Work instruction ::
The task calls for an exact copy of the records, without any images.

Records from a data source:
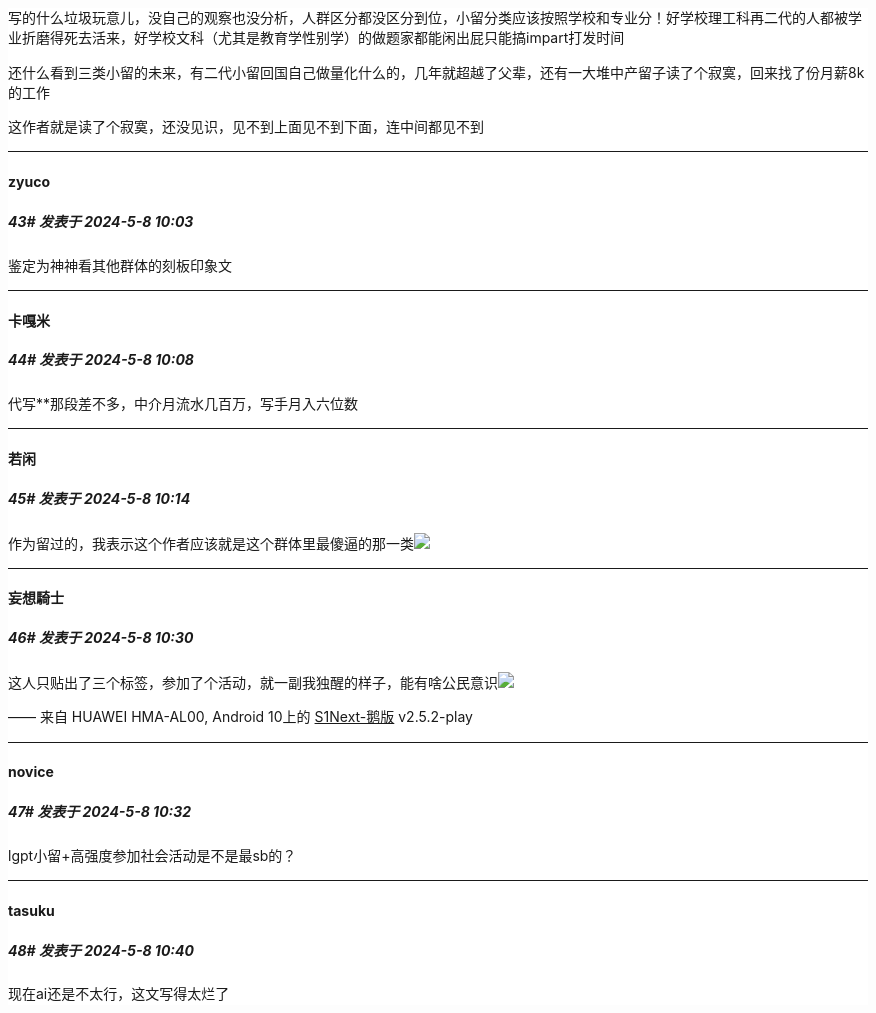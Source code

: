 写的什么垃圾玩意儿，没自己的观察也没分析，人群区分都没区分到位，小留分类应该按照学校和专业分！好学校理工科再二代的人都被学业折磨得死去活来，好学校文科（尤其是教育学性别学）的做题家都能闲出屁只能搞impart打发时间

还什么看到三类小留的未来，有二代小留回国自己做量化什么的，几年就超越了父辈，还有一大堆中产留子读了个寂寞，回来找了份月薪8k的工作

这作者就是读了个寂寞，还没见识，见不到上面见不到下面，连中间都见不到


*****

####  zyuco  
##### 43#       发表于 2024-5-8 10:03

鉴定为神神看其他群体的刻板印象文


*****

####  卡嘎米  
##### 44#       发表于 2024-5-8 10:08

代写**那段差不多，中介月流水几百万，写手月入六位数


*****

####  若闲  
##### 45#       发表于 2024-5-8 10:14

作为留过的，我表示这个作者应该就是这个群体里最傻逼的那一类<img src="https://static.saraba1st.com/image/smiley/face2017/067.png" referrerpolicy="no-referrer">


*****

####  妄想騎士  
##### 46#       发表于 2024-5-8 10:30

这人只贴出了三个标签，参加了个活动，就一副我独醒的样子，能有啥公民意识<img src="https://static.saraba1st.com/image/smiley/face2017/067.png" referrerpolicy="no-referrer">

—— 来自 HUAWEI HMA-AL00, Android 10上的 [S1Next-鹅版](https://github.com/ykrank/S1-Next/releases) v2.5.2-play

*****

####  novice  
##### 47#       发表于 2024-5-8 10:32

lgpt小留+高强度参加社会活动是不是最sb的？


*****

####  tasuku  
##### 48#       发表于 2024-5-8 10:40

现在ai还是不太行，这文写得太烂了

Task response ::
Source code

: 写的什么垃圾玩意儿，没自己的观察也没分析，人群区分都没区分到位，小留分类应该按照学校和专业分！好学校理工科再二代的人都被学业折磨得死去活来，好学校文科（尤其是教育学性别学）的做题家都能闲出屁只能搞impart打发时间

还什么看到三类小留的未来，有二代小留回国自己做量化什么的，几年就超越了父辈，还有一大堆中产留子读了个寂寞，回来找了份月薪8k的工作

这作者就是读了个寂寞，还没见识，见不到上面见不到下面，连中间都见不到


*****

####  zyuco  
##### 43#       发表于 2024-5-8 10:03

鉴定为神神看其他群体的刻板印象文


*****

####  卡嘎米  
##### 44#       发表于 2024-5-8 10:08

代写**那段差不多，中介月流水几百万，写手月入六位数


*****

####  若闲  
##### 45#       发表于 2024-5-8 10:14

作为留过的，我表示这个作者应该就是这个群体里最傻逼的那一类<img src="https://static.saraba1st.com/image/smiley/face2017/067.png" referrerpolicy="no-referrer">


*****

####  妄想騎士  
##### 46#       发表于 2024-5-8 10:30

这人只贴出了三个标签，参加了个活动，就一副我独醒的样子，能有啥公民意识<img src="https://static.saraba1st.com/image/smiley/face2017/067.png" referrerpolicy="no-referrer">

—— 来自 HUAWEI HMA-AL00, Android 10上的 [S1Next-鹅版](https://github.com/ykrank/S1-Next/releases) v2.5.2-play

*****

####  novice  
##### 47#       发表于 2024-5-8 10:32

lgpt小留+高强度参加社会活动是不是最sb的？


*****

####  tasuku  
##### 48#       发表于 2024-5-8 10:40

现在ai还是不太行，这文写得太烂了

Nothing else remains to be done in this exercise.